> **What you have to do**:
Each record must be printed again exactly as given.

> **Records shown**:
== Segment start ==

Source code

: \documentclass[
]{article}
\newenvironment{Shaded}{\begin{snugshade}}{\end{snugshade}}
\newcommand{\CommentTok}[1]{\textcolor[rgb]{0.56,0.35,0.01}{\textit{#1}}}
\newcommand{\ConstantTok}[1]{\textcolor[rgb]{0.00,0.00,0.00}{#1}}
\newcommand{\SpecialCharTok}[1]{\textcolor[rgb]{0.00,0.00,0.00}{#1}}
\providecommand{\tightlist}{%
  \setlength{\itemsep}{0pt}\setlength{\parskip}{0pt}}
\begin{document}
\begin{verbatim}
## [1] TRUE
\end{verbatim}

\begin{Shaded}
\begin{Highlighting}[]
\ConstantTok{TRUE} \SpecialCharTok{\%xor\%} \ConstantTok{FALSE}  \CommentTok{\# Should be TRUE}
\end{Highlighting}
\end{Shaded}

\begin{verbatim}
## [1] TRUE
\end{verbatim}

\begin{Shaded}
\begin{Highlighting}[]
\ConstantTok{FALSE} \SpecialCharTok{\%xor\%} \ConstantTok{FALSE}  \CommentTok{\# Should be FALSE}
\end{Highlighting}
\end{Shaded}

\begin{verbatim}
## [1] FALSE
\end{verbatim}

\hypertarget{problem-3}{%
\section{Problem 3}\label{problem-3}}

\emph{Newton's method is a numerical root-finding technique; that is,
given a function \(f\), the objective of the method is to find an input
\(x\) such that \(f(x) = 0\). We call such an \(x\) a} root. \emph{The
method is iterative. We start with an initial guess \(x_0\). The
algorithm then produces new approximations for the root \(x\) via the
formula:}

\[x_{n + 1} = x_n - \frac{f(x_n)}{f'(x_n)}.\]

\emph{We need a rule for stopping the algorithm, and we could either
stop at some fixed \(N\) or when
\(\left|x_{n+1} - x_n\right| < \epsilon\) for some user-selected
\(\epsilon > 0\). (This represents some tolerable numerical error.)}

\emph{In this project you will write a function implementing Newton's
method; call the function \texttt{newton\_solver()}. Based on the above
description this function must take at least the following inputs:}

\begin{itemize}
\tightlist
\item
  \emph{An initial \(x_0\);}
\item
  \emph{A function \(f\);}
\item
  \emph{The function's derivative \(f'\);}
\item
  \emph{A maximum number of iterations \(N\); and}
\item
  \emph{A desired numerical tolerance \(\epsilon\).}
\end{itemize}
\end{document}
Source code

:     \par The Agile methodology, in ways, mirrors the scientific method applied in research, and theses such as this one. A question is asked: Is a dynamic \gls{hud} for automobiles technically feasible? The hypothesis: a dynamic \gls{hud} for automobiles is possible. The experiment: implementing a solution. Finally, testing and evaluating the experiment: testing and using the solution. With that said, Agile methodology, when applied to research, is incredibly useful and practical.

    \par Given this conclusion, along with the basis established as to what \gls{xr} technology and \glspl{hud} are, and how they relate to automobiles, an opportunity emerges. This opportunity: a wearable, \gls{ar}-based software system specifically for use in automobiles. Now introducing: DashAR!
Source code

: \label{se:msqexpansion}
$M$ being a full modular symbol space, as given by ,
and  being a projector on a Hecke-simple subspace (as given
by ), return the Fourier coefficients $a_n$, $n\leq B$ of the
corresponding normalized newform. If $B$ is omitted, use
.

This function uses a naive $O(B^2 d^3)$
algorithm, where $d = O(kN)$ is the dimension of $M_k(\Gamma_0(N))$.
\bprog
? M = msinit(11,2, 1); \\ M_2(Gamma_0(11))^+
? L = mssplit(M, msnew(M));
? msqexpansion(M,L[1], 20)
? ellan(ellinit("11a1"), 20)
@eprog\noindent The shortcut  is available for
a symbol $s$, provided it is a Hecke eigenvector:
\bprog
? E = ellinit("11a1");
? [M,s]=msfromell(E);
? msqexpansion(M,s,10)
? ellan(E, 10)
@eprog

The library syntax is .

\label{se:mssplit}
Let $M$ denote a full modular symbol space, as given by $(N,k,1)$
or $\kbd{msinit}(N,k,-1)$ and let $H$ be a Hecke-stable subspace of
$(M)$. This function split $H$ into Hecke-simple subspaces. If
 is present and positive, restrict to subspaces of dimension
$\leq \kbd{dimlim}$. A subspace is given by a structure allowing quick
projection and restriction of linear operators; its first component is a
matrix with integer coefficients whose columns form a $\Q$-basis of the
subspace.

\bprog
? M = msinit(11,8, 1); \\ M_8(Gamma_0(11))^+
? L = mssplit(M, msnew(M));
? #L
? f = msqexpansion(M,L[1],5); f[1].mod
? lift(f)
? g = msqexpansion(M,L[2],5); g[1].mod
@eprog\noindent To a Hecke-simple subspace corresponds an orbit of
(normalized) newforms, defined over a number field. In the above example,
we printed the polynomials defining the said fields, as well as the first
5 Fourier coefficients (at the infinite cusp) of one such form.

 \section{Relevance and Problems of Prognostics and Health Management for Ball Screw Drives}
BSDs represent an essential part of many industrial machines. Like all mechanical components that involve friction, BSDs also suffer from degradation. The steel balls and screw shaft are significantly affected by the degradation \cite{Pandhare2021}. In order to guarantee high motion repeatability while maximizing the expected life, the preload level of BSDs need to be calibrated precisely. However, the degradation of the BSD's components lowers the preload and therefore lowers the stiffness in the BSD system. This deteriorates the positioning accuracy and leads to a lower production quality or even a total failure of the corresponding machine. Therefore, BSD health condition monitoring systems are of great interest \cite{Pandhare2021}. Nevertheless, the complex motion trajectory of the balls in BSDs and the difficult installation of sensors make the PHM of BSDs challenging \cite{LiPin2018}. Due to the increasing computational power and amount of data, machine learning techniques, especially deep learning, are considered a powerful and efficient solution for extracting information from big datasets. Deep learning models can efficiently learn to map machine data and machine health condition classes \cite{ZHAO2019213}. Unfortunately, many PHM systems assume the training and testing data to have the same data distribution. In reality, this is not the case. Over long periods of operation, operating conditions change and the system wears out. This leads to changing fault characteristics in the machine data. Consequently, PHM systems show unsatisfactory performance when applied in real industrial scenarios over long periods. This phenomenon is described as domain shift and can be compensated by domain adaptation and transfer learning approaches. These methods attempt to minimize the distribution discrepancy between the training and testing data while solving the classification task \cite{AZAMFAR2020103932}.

== Segment end ==

> **Your solution**:
Source code

: \documentclass[
]{article}
\newenvironment{Shaded}{\begin{snugshade}}{\end{snugshade}}
\newcommand{\CommentTok}[1]{\textcolor[rgb]{0.56,0.35,0.01}{\textit{#1}}}
\newcommand{\ConstantTok}[1]{\textcolor[rgb]{0.00,0.00,0.00}{#1}}
\newcommand{\SpecialCharTok}[1]{\textcolor[rgb]{0.00,0.00,0.00}{#1}}
\providecommand{\tightlist}{%
  \setlength{\itemsep}{0pt}\setlength{\parskip}{0pt}}
\begin{document}
\begin{verbatim}
## [1] TRUE
\end{verbatim}

\begin{Shaded}
\begin{Highlighting}[]
\ConstantTok{TRUE} \SpecialCharTok{\%xor\%} \ConstantTok{FALSE}  \CommentTok{\# Should be TRUE}
\end{Highlighting}
\end{Shaded}

\begin{verbatim}
## [1] TRUE
\end{verbatim}

\begin{Shaded}
\begin{Highlighting}[]
\ConstantTok{FALSE} \SpecialCharTok{\%xor\%} \ConstantTok{FALSE}  \CommentTok{\# Should be FALSE}
\end{Highlighting}
\end{Shaded}

\begin{verbatim}
## [1] FALSE
\end{verbatim}

\hypertarget{problem-3}{%
\section{Problem 3}\label{problem-3}}

\emph{Newton's method is a numerical root-finding technique; that is,
given a function \(f\), the objective of the method is to find an input
\(x\) such that \(f(x) = 0\). We call such an \(x\) a} root. \emph{The
method is iterative. We start with an initial guess \(x_0\). The
algorithm then produces new approximations for the root \(x\) via the
formula:}

\[x_{n + 1} = x_n - \frac{f(x_n)}{f'(x_n)}.\]

\emph{We need a rule for stopping the algorithm, and we could either
stop at some fixed \(N\) or when
\(\left|x_{n+1} - x_n\right| < \epsilon\) for some user-selected
\(\epsilon > 0\). (This represents some tolerable numerical error.)}

\emph{In this project you will write a function implementing Newton's
method; call the function \texttt{newton\_solver()}. Based on the above
description this function must take at least the following inputs:}

\begin{itemize}
\tightlist
\item
  \emph{An initial \(x_0\);}
\item
  \emph{A function \(f\);}
\item
  \emph{The function's derivative \(f'\);}
\item
  \emph{A maximum number of iterations \(N\); and}
\item
  \emph{A desired numerical tolerance \(\epsilon\).}
\end{itemize}
\end{document}
Source code

:     \par The Agile methodology, in ways, mirrors the scientific method applied in research, and theses such as this one. A question is asked: Is a dynamic \gls{hud} for automobiles technically feasible? The hypothesis: a dynamic \gls{hud} for automobiles is possible. The experiment: implementing a solution. Finally, testing and evaluating the experiment: testing and using the solution. With that said, Agile methodology, when applied to research, is incredibly useful and practical.

    \par Given this conclusion, along with the basis established as to what \gls{xr} technology and \glspl{hud} are, and how they relate to automobiles, an opportunity emerges. This opportunity: a wearable, \gls{ar}-based software system specifically for use in automobiles. Now introducing: DashAR!
Source code

: \label{se:msqexpansion}
$M$ being a full modular symbol space, as given by ,
and  being a projector on a Hecke-simple subspace (as given
by ), return the Fourier coefficients $a_n$, $n\leq B$ of the
corresponding normalized newform. If $B$ is omitted, use
.

This function uses a naive $O(B^2 d^3)$
algorithm, where $d = O(kN)$ is the dimension of $M_k(\Gamma_0(N))$.
\bprog
? M = msinit(11,2, 1); \\ M_2(Gamma_0(11))^+
? L = mssplit(M, msnew(M));
? msqexpansion(M,L[1], 20)
? ellan(ellinit("11a1"), 20)
@eprog\noindent The shortcut  is available for
a symbol $s$, provided it is a Hecke eigenvector:
\bprog
? E = ellinit("11a1");
? [M,s]=msfromell(E);
? msqexpansion(M,s,10)
? ellan(E, 10)
@eprog

The library syntax is .

\label{se:mssplit}
Let $M$ denote a full modular symbol space, as given by $(N,k,1)$
or $\kbd{msinit}(N,k,-1)$ and let $H$ be a Hecke-stable subspace of
$(M)$. This function split $H$ into Hecke-simple subspaces. If
 is present and positive, restrict to subspaces of dimension
$\leq \kbd{dimlim}$. A subspace is given by a structure allowing quick
projection and restriction of linear operators; its first component is a
matrix with integer coefficients whose columns form a $\Q$-basis of the
subspace.

\bprog
? M = msinit(11,8, 1); \\ M_8(Gamma_0(11))^+
? L = mssplit(M, msnew(M));
? #L
? f = msqexpansion(M,L[1],5); f[1].mod
? lift(f)
? g = msqexpansion(M,L[2],5); g[1].mod
@eprog\noindent To a Hecke-simple subspace corresponds an orbit of
(normalized) newforms, defined over a number field. In the above example,
we printed the polynomials defining the said fields, as well as the first
5 Fourier coefficients (at the infinite cusp) of one such form.

 \section{Relevance and Problems of Prognostics and Health Management for Ball Screw Drives}
BSDs represent an essential part of many industrial machines. Like all mechanical components that involve friction, BSDs also suffer from degradation. The steel balls and screw shaft are significantly affected by the degradation \cite{Pandhare2021}. In order to guarantee high motion repeatability while maximizing the expected life, the preload level of BSDs need to be calibrated precisely. However, the degradation of the BSD's components lowers the preload and therefore lowers the stiffness in the BSD system. This deteriorates the positioning accuracy and leads to a lower production quality or even a total failure of the corresponding machine. Therefore, BSD health condition monitoring systems are of great interest \cite{Pandhare2021}. Nevertheless, the complex motion trajectory of the balls in BSDs and the difficult installation of sensors make the PHM of BSDs challenging \cite{LiPin2018}. Due to the increasing computational power and amount of data, machine learning techniques, especially deep learning, are considered a powerful and efficient solution for extracting information from big datasets. Deep learning models can efficiently learn to map machine data and machine health condition classes \cite{ZHAO2019213}. Unfortunately, many PHM systems assume the training and testing data to have the same data distribution. In reality, this is not the case. Over long periods of operation, operating conditions change and the system wears out. This leads to changing fault characteristics in the machine data. Consequently, PHM systems show unsatisfactory performance when applied in real industrial scenarios over long periods. This phenomenon is described as domain shift and can be compensated by domain adaptation and transfer learning approaches. These methods attempt to minimize the distribution discrepancy between the training and testing data while solving the classification task \cite{AZAMFAR2020103932}.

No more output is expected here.